I then move ahead in my movie, to Robert Sherwood in the 1920s. Sherwood later on was a very famous playwright. He wrote The Petrified Forest and he wrote the screenplay The Best Years of Our Lives and wrote political books about Franklin Roosevelt. But he started as a film critic in the ’20s for Life (not the magazine we think of today). He was a stylist. He was urbane, could be very tongue-in-cheek. He noticed some films in Hollywood were crass and commercial and liked some art films in Russia. Hollywood noticed this guy and courted him; paid his way to take a train across the U.S. and talk to actors, Harold Lloyd. Which was a new thing: Hollywood caring about a critic. They’ve cared ever since.
SF360: You locate Boston as a hotspot for film criticism, but I would argue San Francisco has been traditionally home to some of the heaviest hitters in the industry….
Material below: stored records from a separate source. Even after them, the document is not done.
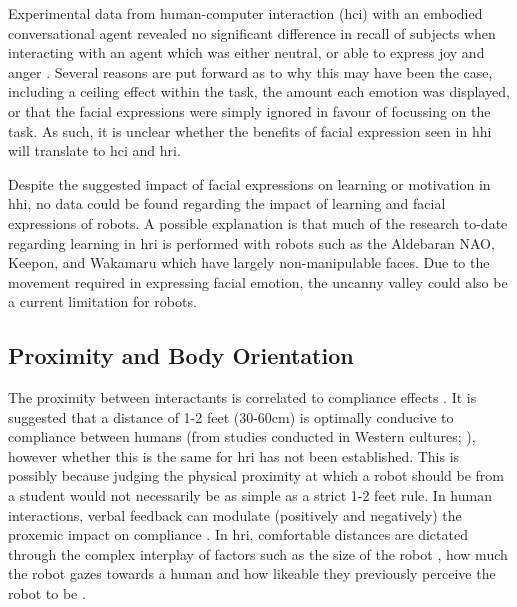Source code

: Experimental data from human-computer interaction (\acrshort{hci}) with an embodied conversational agent revealed no significant difference in recall of subjects when interacting with an agent which was either neutral, or able to express joy and anger \citep{becker2013affective}. Several reasons are put forward as to why this may have been the case, including a ceiling effect within the task, the amount each emotion was displayed, or that the facial expressions were simply ignored in favour of focussing on the task. As such, it is unclear whether the benefits of facial expression seen in \acrshort{hhi} will translate to \acrshort{hci} and \acrshort{hri}.

Despite the suggested impact of facial expressions on learning or motivation in \acrshort{hhi}, no data could be found regarding the impact of learning and facial expressions of robots. A possible explanation is that much of the research to-date regarding learning in \acrshort{hri} is performed with robots such as the Aldebaran NAO, Keepon, and Wakamaru which have largely non-manipulable faces. Due to the movement required in expressing facial emotion, the uncanny valley \citep{mori2012uncanny} could also be a current limitation for robots.


\subsection{Proximity and Body Orientation} \label{sec:background-orientation}
The proximity between interactants is correlated to compliance effects \citep{peters2007gaining}. It is suggested that a distance of 1-2 feet (30-60cm) is optimally conducive to compliance between humans (from studies conducted in Western cultures; \citealp{segrin1993effects}), however whether this is the same for \acrshort{hri} has not been established. This is possibly because judging the physical proximity at which a robot should be from a student would not necessarily be as simple as a strict 1-2 feet rule. In human interactions, verbal feedback can modulate (positively and negatively) the proxemic impact on compliance \citep{greene1977effects}. In \acrshort{hri}, comfortable distances are dictated through the complex interplay of factors such as the size of the robot \citep{hiroi2011influence}, how much the robot gazes towards a human and how likeable they previously perceive the robot to be \citep{kim2014distance}.

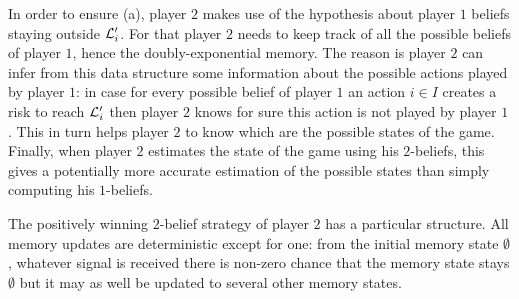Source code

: {In order to ensure (a), player $2$ makes use of the hypothesis
about player $1$ beliefs staying outside $\mathcal{L}_i'$. For that player $2$ needs to keep track of all the possible beliefs of player $1$, hence the doubly-exponential memory.
The reason is player $2$ can infer
from this data structure some information about the possible actions played by player $1$: in case
for every possible belief of player $1$ an action $i\in I$ creates a risk to reach $\mathcal{L}'_i$
then player $2$ knows for sure this action is not played by player $1$.
This in turn helps player $2$ to know which are the possible states of the game.
Finally, when player $2$ estimates the state of the game using his $2$-beliefs,
this gives a potentially more accurate estimation of the possible states than simply computing his $1$-beliefs.}

{The positively winning $2$-belief strategy of player $2$ has a particular structure.
All memory updates are deterministic except for one: from
the initial memory state $\emptyset$,
whatever signal is received there is non-zero chance that the memory state stays $\emptyset$ but it may as well 
be updated to several other memory states.}
\smallskip
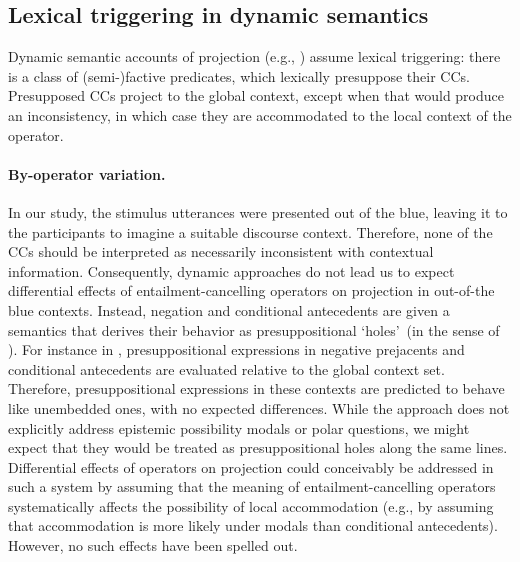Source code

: \documentclass[a4paper,12pt,twoside]{article}
\begin{document}
	\subsection{Lexical triggering in dynamic semantics}

		Dynamic semantic accounts of projection (e.g., \citealt{heim_projection_1983,heim_presupposition_1992,van_der_sandt_presupposition_1992}) assume lexical triggering: there is a class of (semi-)factive predicates, which lexically presuppose their CCs. Presupposed CCs project to the global context, except when that would produce an inconsistency, in which case they are accommodated to the local context of the operator.

		\paragraph{By-operator variation.} In our study, the stimulus utterances were presented out of the blue, leaving it to the participants to imagine a suitable discourse context. Therefore, none of the CCs should be interpreted as necessarily inconsistent with contextual information.
		Consequently, dynamic approaches do not lead us to expect differential effects of entailment-cancelling operators on projection in out-of-the blue contexts. Instead, negation and conditional antecedents are given a semantics that derives their behavior as presuppositional \lq holes\rq\ (in the sense of \citealt{karttunen_observations_1971}). For instance in \citealt{heim_projection_1983}, presuppositional expressions in negative prejacents and conditional antecedents are evaluated relative to the global context set. Therefore, presuppositional expressions in these contexts are predicted to behave like unembedded ones, with no expected differences. While the approach does not explicitly address epistemic possibility modals or polar questions, we might expect that they would be treated as presuppositional holes along the same lines.
		Differential effects of operators on projection could conceivably be addressed in such a system by assuming that the meaning of entailment-cancelling operators systematically affects the possibility of local accommodation (e.g., by assuming that accommodation is more likely under modals than conditional antecedents). However, no such effects have been spelled out.
		
\end{document}
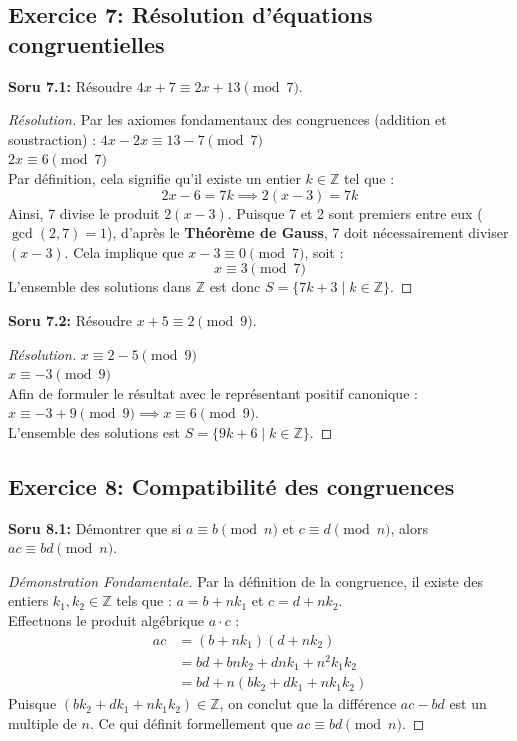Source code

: \documentclass[12pt,a4paper]{report}
\begin{document}
\subsection*{Exercice 7: Résolution d'équations congruentielles}
\textbf{Soru 7.1:} Résoudre $4x + 7 \equiv 2x + 13 \pmod{7}$.
\begin{proof}[Résolution]
Par les axiomes fondamentaux des congruences (addition et soustraction) :
$4x - 2x \equiv 13 - 7 \pmod{7}$ \\
$2x \equiv 6 \pmod{7}$ \\
Par définition, cela signifie qu'il existe un entier $k \in \mathbb{Z}$ tel que :
\[ 2x - 6 = 7k \implies 2(x - 3) = 7k \]
Ainsi, 7 divise le produit $2(x - 3)$. Puisque 7 et 2 sont premiers entre eux ($\gcd(2, 7) = 1$), d'après le \textbf{Théorème de Gauss}, 7 doit nécessairement diviser $(x - 3)$.
Cela implique que $x - 3 \equiv 0 \pmod{7}$, soit :
\[ x \equiv 3 \pmod{7} \]
L'ensemble des solutions dans $\mathbb{Z}$ est donc $S = \{7k + 3 \mid k \in \mathbb{Z}\}$.
\end{proof}

\textbf{Soru 7.2:} Résoudre $x + 5 \equiv 2 \pmod{9}$.
\begin{proof}[Résolution]
$x \equiv 2 - 5 \pmod{9}$ \\
$x \equiv -3 \pmod{9}$ \\
Afin de formuler le résultat avec le représentant positif canonique :
$x \equiv -3 + 9 \pmod{9} \implies x \equiv 6 \pmod{9}$. \\
L'ensemble des solutions est $S = \{9k + 6 \mid k \in \mathbb{Z}\}$.
\end{proof}

\subsection*{Exercice 8: Compatibilité des congruences}
\textbf{Soru 8.1:} Démontrer que si $a \equiv b \pmod{n}$ et $c \equiv d \pmod{n}$, alors $ac \equiv bd \pmod{n}$.
\begin{proof}[Démonstration Fondamentale]
Par la définition de la congruence, il existe des entiers $k_1, k_2 \in \mathbb{Z}$ tels que :
$a = b + n k_1$ et $c = d + n k_2$. \\
Effectuons le produit algébrique $a \cdot c$ :
\begin{align*}
ac &= (b + n k_1)(d + n k_2) \\
&= bd + b n k_2 + d n k_1 + n^2 k_1 k_2 \\
&= bd + n(b k_2 + d k_1 + n k_1 k_2)
\end{align*}
Puisque $(b k_2 + d k_1 + n k_1 k_2) \in \mathbb{Z}$, on conclut que la différence $ac - bd$ est un multiple de $n$.
Ce qui définit formellement que $ac \equiv bd \pmod{n}$.
\end{proof}
\end{document}
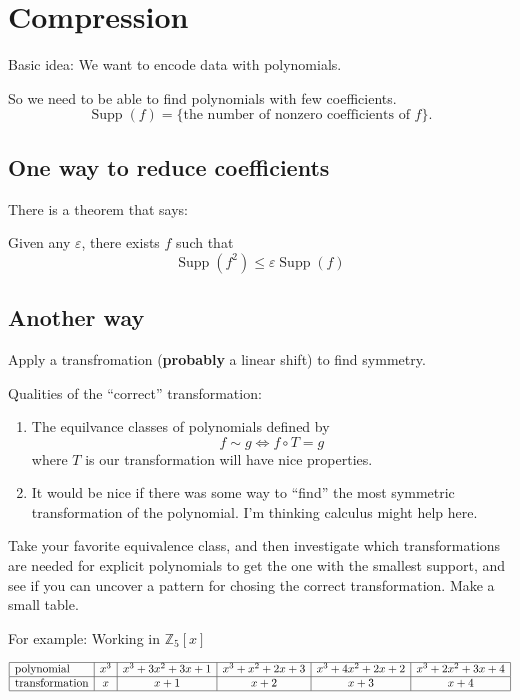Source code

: \documentclass{amsart}
\newcommand{\Z}{\mathbb{Z}}
\newcommand{\supp}{\mathop{\mathrm{Supp}}\nolimits}
\newcommand{\ep}{\varepsilon}
\begin{document}
\section*{Compression}


Basic idea: We want to encode data with polynomials.

So we need to be able to find polynomials with few coefficients.
\[
\supp(f) = \{\text{the number of nonzero coefficients of $f$}\}.
\]

\subsection*{One way to reduce coefficients}

There is a theorem that says:

Given any $\ep$, there exists $f$ such that
\[
\supp(f^2)\le \ep \supp(f)
\]

\subsection*{Another way}

Apply a transfromation (\textbf{probably} a linear shift) to find symmetry.

Qualities of the ``correct'' transformation:
\begin{enumerate}
  \item The equilvance classes of polynomials defined by
    \[
    f \sim g \Leftrightarrow f\circ T = g
    \]
    where $T$ is our transformation will have nice properties.
  \item It would be nice if there was some way to ``find'' the most
    symmetric transformation of the polynomial. I'm thinking calculus might help here.
\end{enumerate}

Take your favorite equivalence class, and then investigate which
transformations are needed for explicit polynomials to get the one
with the smallest support, and see if you can uncover a pattern for
chosing the correct transformation. Make a small table.


For example: Working in $\Z_{5}[x]$

\[
\begin{array}{|l|c|c|c|c|c|}\hline
  \text{polynomial} &
  x^3 &
  x^3+3 x^2+3 x+1 &
  x^3+x^2+2 x+3   &
  x^3+4 x^2+2 x+2 &
  x^3+2 x^2+3 x+4 \\ \hline
 \text{transformation} &  x   & x+1 & x+2 & x+3 & x+4 \\ \hline
\end{array}
\]
\end{document}

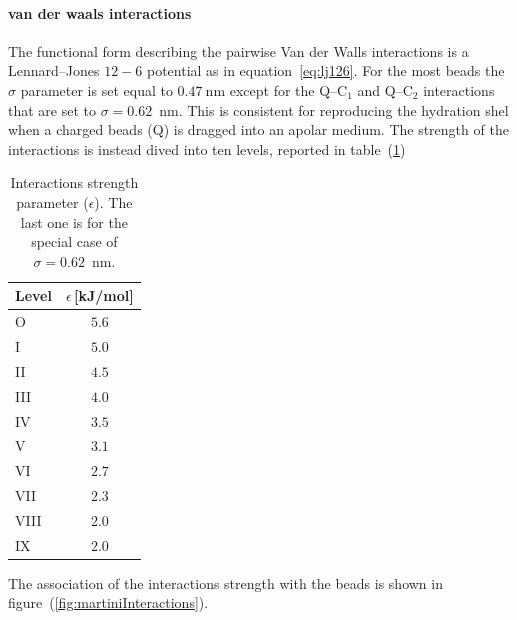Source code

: \paragraph{\textbf{van der waals interactions}} The functional form describing the pairwise Van der Walls interactions is a Lennard--Jones $12-6$ potential as in equation~\eqref{eq:lj126}.
For the most beads the $\sigma$ parameter is set equal to $0.47~$nm except for the Q--C$_1$ and Q--C$_2$ interactions that are set to $\sigma = 0.62$~nm. This is consistent for reproducing the hydration shel when a charged beads (Q) is dragged into an apolar medium. The strength of the interactions is instead dived into ten levels, reported in table~(\ref{tab:martiniEpsilon})
\begin{table}\footnotesize
\begin{tabular}{lc}
	\toprule
	Level  & $\epsilon$\,[kJ/mol] \\ \midrule
	O	   & $5.6$	 \\ \midrule
	I      & $5.0$	 \\ \midrule
	II	   & $4.5$	 \\ \midrule
	III	   & $4.0$	 \\ \midrule
	IV	   & $3.5$	 \\ \midrule
	V	   & $3.1$	 \\ \midrule
	VI	   & $2.7$	 \\ \midrule
	VII	   & $2.3$	 \\ \midrule
	VIII   & $2.0$	 \\ \midrule
	IX     & $2.0$	 \\ \bottomrule
\end{tabular}
\caption{Interactions strength parameter ($\epsilon$). The last one is for the special case of $\sigma=0.62$~nm.}
\label{tab:martiniEpsilon}
\end{table}
The association of the interactions strength with the \martini beads is shown in figure~(\ref{fig:martiniInteractions}).

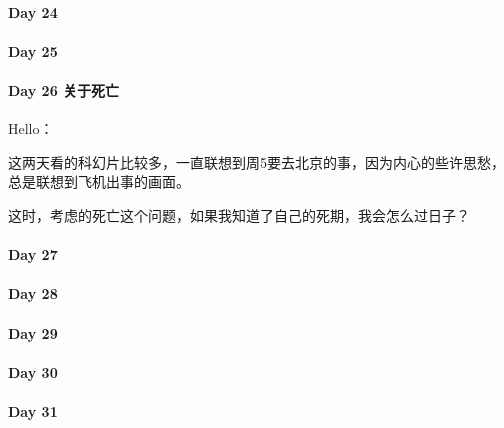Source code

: \documentclass[UTF8,a4paper,8pt]{ctexart}
\begin{document}
 	 \paragraph{Day 24      \quad     }
 	 \paragraph{Day 25      \quad     }
 	 \paragraph{Day 26  关于死亡    \quad     }
	 	 Hello：
	 	 
	 	 这两天看的科幻片比较多，一直联想到周5要去北京的事，因为内心的些许思愁，总是联想到飞机出事的画面。
	 	 
	 	 这时，考虑的死亡这个问题，如果我知道了自己的死期，我会怎么过日子？
 	 \paragraph{Day 27      \quad     }
 	 \paragraph{Day 28      \quad     }
 	 \paragraph{Day 29      \quad     }   
 	 \paragraph{Day 30      \quad     }
 	 \paragraph{Day 31      \quad     }
 		
      
\end{document}
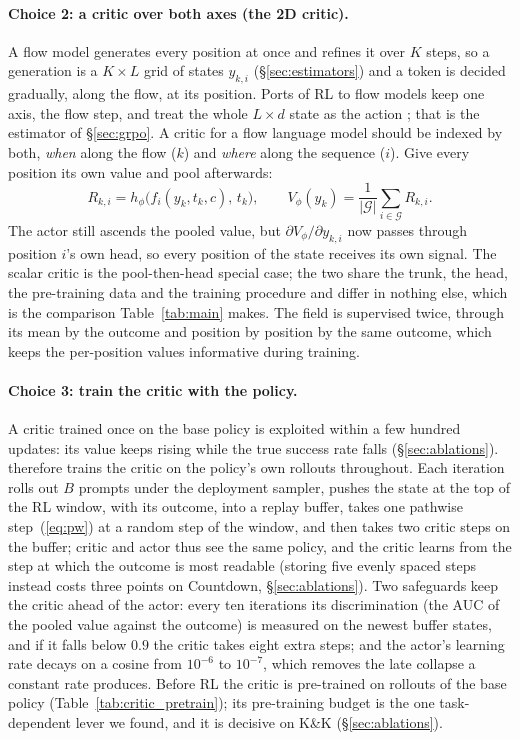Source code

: \paragraph{Choice 2: a critic over both axes (the 2D critic).}
A flow model generates every position at once and refines it over $K$ steps, so a generation is a $K\times L$ grid of states $y_{k,i}$ (\S\ref{sec:estimators}) and a token is decided gradually, along the flow, at its position. Ports of RL to flow models keep one axis, the flow step, and treat the whole $L\times d$ state as the action \citep{liu2025flowgrpo,xue2025dancegrpo}; that is the estimator of \S\ref{sec:grpo}. A critic for a flow language model should be indexed by both, \emph{when} along the flow ($k$) and \emph{where} along the sequence ($i$). Give every position its own value and pool afterwards:
\begin{equation}
R_{k,i}=h_\phi\big(f_i(y_k,t_k,c),\,t_k\big),\qquad V_\phi(y_k)=\frac1{|\mathcal G|}\sum_{i\in\mathcal G}R_{k,i}.
\label{eq:critic2d}
\end{equation}
The actor still ascends the pooled value, but $\partial V_\phi/\partial y_{k,i}$ now passes through position $i$'s own head, so every position of the state receives its own signal. The scalar critic is the pool-then-head special case; the two share the trunk, the head, the pre-training data and the training procedure and differ in nothing else, which is the comparison Table~\ref{tab:main} makes. The field is supervised twice, through its mean by the outcome and position by position by the same outcome, which keeps the per-position values informative during training.

\paragraph{Choice 3: train the critic with the policy.}
A critic trained once on the base policy is exploited within a few hundred updates: its value keeps rising while the true success rate falls (\S\ref{sec:ablations}). \jpc{} therefore trains the critic on the policy's own rollouts throughout. Each iteration rolls out $B$ prompts under the deployment sampler, pushes the state at the top of the RL window, with its outcome, into a replay buffer, takes one pathwise step~(\ref{eq:pw}) at a random step of the window, and then takes two critic steps on the buffer; critic and actor thus see the same policy, and the critic learns from the step at which the outcome is most readable (storing five evenly spaced steps instead costs three points on Countdown, \S\ref{sec:ablations}). Two safeguards keep the critic ahead of the actor: every ten iterations its discrimination (the AUC of the pooled value against the outcome) is measured on the newest buffer states, and if it falls below $0.9$ the critic takes eight extra steps; and the actor's learning rate decays on a cosine from $10^{-6}$ to $10^{-7}$, which removes the late collapse a constant rate produces. Before RL the critic is pre-trained on rollouts of the base policy (Table~\ref{tab:critic_pretrain}); its pre-training budget is the one task-dependent lever we found, and it is decisive on K\&K (\S\ref{sec:ablations}).

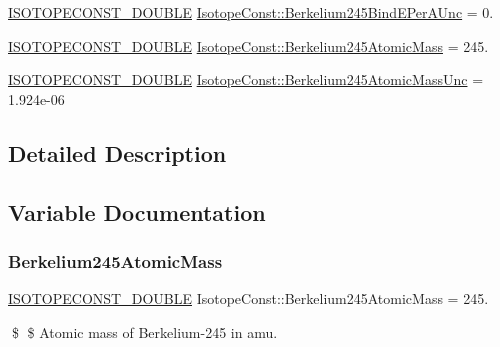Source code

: \begin{DoxyCompactItemize}
\mbox{\hyperlink{group___isotope_const-_macros_ga8f45a7272ce02c0b4c65c44636ed719a}{I\+S\+O\+T\+O\+P\+E\+C\+O\+N\+S\+T\+\_\+\+D\+O\+U\+B\+LE}} \mbox{\hyperlink{group___isotope_const-_berkelium-_bk245_ga3a01f92cef53f1eeb8093d0056770b32}{Isotope\+Const\+::\+Berkelium245\+Bind\+E\+Per\+A\+Unc}} = 0.
\item 
\mbox{\hyperlink{group___isotope_const-_macros_ga8f45a7272ce02c0b4c65c44636ed719a}{I\+S\+O\+T\+O\+P\+E\+C\+O\+N\+S\+T\+\_\+\+D\+O\+U\+B\+LE}} \mbox{\hyperlink{group___isotope_const-_berkelium-_bk245_gae36f6df248ce46ecf707b1c6108b56df}{Isotope\+Const\+::\+Berkelium245\+Atomic\+Mass}} = 245.
\item 
\mbox{\hyperlink{group___isotope_const-_macros_ga8f45a7272ce02c0b4c65c44636ed719a}{I\+S\+O\+T\+O\+P\+E\+C\+O\+N\+S\+T\+\_\+\+D\+O\+U\+B\+LE}} \mbox{\hyperlink{group___isotope_const-_berkelium-_bk245_ga67ffcb7626af7b79bd3fa814edce7d3b}{Isotope\+Const\+::\+Berkelium245\+Atomic\+Mass\+Unc}} = 1.\+924e-\/06
\end{DoxyCompactItemize}


\subsection{Detailed Description}


\subsection{Variable Documentation}
\mbox{\label{group___isotope_const-_berkelium-_bk245_gae36f6df248ce46ecf707b1c6108b56df}} 
\subsubsection{\texorpdfstring{Berkelium245\+Atomic\+Mass}{Berkelium245AtomicMass}}
{\footnotesize\ttfamily \mbox{\hyperlink{group___isotope_const-_macros_ga8f45a7272ce02c0b4c65c44636ed719a}{I\+S\+O\+T\+O\+P\+E\+C\+O\+N\+S\+T\+\_\+\+D\+O\+U\+B\+LE}} Isotope\+Const\+::\+Berkelium245\+Atomic\+Mass = 245.}

\$ \$ Atomic mass of Berkelium-\/245 in amu. \mbox{\label{group___isotope_const-_berkelium-_bk245_ga67ffcb7626af7b79bd3fa814edce7d3b}} 
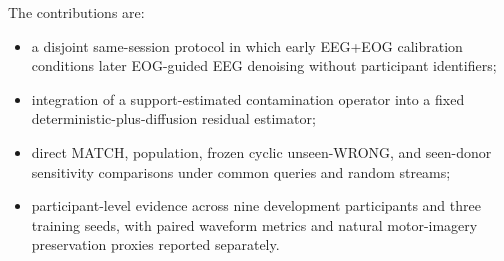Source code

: The contributions are:
\begin{itemize}
  \item a disjoint same-session protocol in which early EEG+EOG calibration
  conditions later EOG-guided EEG denoising without participant identifiers;
  \item integration of a support-estimated contamination operator into a fixed
  deterministic-plus-diffusion residual estimator;
  \item direct MATCH, population, frozen cyclic unseen-WRONG, and seen-donor
  sensitivity comparisons under common queries and random streams;
  \item participant-level evidence across nine development participants and
  three training seeds, with paired waveform metrics and natural motor-imagery
  preservation proxies reported separately.
\end{itemize}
Peary: To me the most important San Francisco critic is Judy Stone, who wrote for many years for the San Francisco Chronicle, and is an extraordinarily important critic. [Judy Stone currently writes for SF360.org, among other publications.] At one time, she was one of the only women critics. As an independent, progressive, leftist voice, she—maybe more than critic in America—had a global view. She sought out filmmakers from every country, from China, from Iran, from France, Eastern Europe. She did really educated interviews that showed she understood the history of a country and its political situation. She showed that being an educated film critic meant you were knowledgeable about the politics of the world. It is not alright to just know lots of movies. I learned a lot from her approach. She really saw film interviews as being more important than the reviews. They were not celebrity interviews; they were interviews about important issues. A good film critic is someone who contextualizes movies—who sees films in terms of politics, history, language and arts—and Judy, especially about politics, is as good as it gets. I really like her independent, skeptical way of looking at the world.